Friedrich Nietzsche war es, der auf die Frage, ob der Mensch in der Lage sei, die Natur zu vernichten, das Bild mit dem Ochsen lieferte. Eben wie ein solch starkes Tier die lästigen Insekten im Sommer, ebenso werde die Natur die Menschen von sich abschütteln, wenn es ihr zuviel werde. Aber natürlich musste der Philosoph, der nichts mit dem Gott des Abendlandes am Hut hatte, so reden. Dennoch finden sich in seinem Werk Hinweise, die eine Art historischen Determinismus durchaus vermuten lassen. Bestimmte Ereignisse in unserer Geschichte haben einen antizipierenden Charakter. Das Maß und die ganze Dimension der frühen Botschaft wird allerdings erst später, aus der historischen Betrachtung deutlich.
In diesem Licht erscheint die gegenwärtige Sintflut, die sich anschickt, die Mitte Europas und seine Protagonisten zu ertränken wie die Ratten, als ein derartig antizipierendes Ereignis, das vor allem Einstellung und Verhalten der dortigen Bewohner auf recht unkonventionelle Weise in Rechnung stellt. Und bei genauem Hinsehen verwundert doch gar nicht, dass die Mächte der Natur nun zuschlagen, um dem ganzen Elend ein Ende zu bereiten.
Wie sollte es denn für das Nicht-Humane-Sein noch zu ertragen sein, dass alle Energie, die dem Menschen in diesen Breitengraden zur Verfügung steht, verbraucht würde zur Austragung von Scheindebatten und zur Zelebrierung einer praktisch folgenlosen Symbolpolitik? Alles Gewese und Kommunizieren führt zu keinen Lösungen, es geht immer nur um partikulare Interessen und nicht um etwas, was die Römer noch als Res Publica, die Sache der Öffentlichkeit, bezeichneten. Wie die Raffgeier sitzen die einzelnen Lobbygruppen an ihren Zähltischen und führen Buch über den Ertrag. Und es ist nicht nur ein Verhalten, das man bequemerweise den Politikern vorwerfen darf. Das Ausmaß an Verwahrlosung scheint in jedes Zimmer.
Das, was als das Kommunikationszeitalter bezeichnet wird, hat in der Mitte Europas seine eigene Grundlage verloren. Der Kommunikationsforscher Micheal Tomasello, der am Max-Planck-Institut in Leipzig, jener Stadt, aus der Nietzsche kam, über die Ursprünge der menschlichen Kommunikation forschte, kam zu dem Ergebnis, dass die primordiale Voraussetzung gelungener Kommunikation eine gemeinsame Intentionalität sei. Das ist so lapidar wie selbstverständlich. Im Fazit trifft es aber den Nagel auf den Kopf: Die hierzulande allzuoft beklagte fehl geschlagene Kommunikation scheitert zumeist an einer nicht vorhandenen gemeinsamen Absicht.
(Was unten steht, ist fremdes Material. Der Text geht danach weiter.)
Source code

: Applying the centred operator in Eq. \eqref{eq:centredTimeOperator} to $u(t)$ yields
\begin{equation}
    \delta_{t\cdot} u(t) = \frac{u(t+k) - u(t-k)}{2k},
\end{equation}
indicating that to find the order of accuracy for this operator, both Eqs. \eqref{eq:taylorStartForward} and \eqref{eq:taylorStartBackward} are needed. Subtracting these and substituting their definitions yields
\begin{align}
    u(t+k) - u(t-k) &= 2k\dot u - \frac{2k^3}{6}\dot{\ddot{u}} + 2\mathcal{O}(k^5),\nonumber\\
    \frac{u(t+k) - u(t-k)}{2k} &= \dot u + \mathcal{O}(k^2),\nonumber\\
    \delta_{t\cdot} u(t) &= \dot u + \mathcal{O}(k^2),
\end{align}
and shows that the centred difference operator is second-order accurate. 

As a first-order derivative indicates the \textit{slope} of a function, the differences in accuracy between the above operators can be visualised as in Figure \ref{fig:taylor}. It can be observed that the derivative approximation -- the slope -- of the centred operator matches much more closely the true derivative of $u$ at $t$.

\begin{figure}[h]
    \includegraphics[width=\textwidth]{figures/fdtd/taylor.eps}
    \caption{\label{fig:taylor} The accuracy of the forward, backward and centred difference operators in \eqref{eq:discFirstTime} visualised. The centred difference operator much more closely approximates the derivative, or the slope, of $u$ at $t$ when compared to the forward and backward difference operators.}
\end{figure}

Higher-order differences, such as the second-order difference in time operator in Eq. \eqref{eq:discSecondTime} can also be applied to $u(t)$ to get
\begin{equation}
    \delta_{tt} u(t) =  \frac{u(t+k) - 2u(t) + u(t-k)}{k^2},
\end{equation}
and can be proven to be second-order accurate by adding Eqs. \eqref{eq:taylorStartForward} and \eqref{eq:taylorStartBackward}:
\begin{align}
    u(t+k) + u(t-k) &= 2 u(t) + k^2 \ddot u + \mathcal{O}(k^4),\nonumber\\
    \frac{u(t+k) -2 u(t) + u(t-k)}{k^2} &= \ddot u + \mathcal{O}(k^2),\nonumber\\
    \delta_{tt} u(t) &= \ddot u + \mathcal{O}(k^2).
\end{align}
Und während es kübelweise weiter schüttet und im wahren Sinne des Wortes Mitbürger in den Fluten ertrinken, scheint die Lektion immer noch nicht begriffen worden zu sein. Schon taumeln wieder irgendwelche, dahergelaufene Profilneurotiker vor die laufenden Kameras und faseln etwas von schlechten Katastrophenplänen, von einer defizitären Ausrüstung des Katastrophenschutzes und notwendigen Frühwarnsystemen für extreme Niederschläge im Sommer. Und wieder sind unter den Zeugen dieser delirierenden Aussagen viele mächtig davon beeindruckt und werden bei der nächsten Wahl, die ja nicht mehr lange auf sich warten lässt, diesen verwirrten armen Seelen ihre Stimme geben.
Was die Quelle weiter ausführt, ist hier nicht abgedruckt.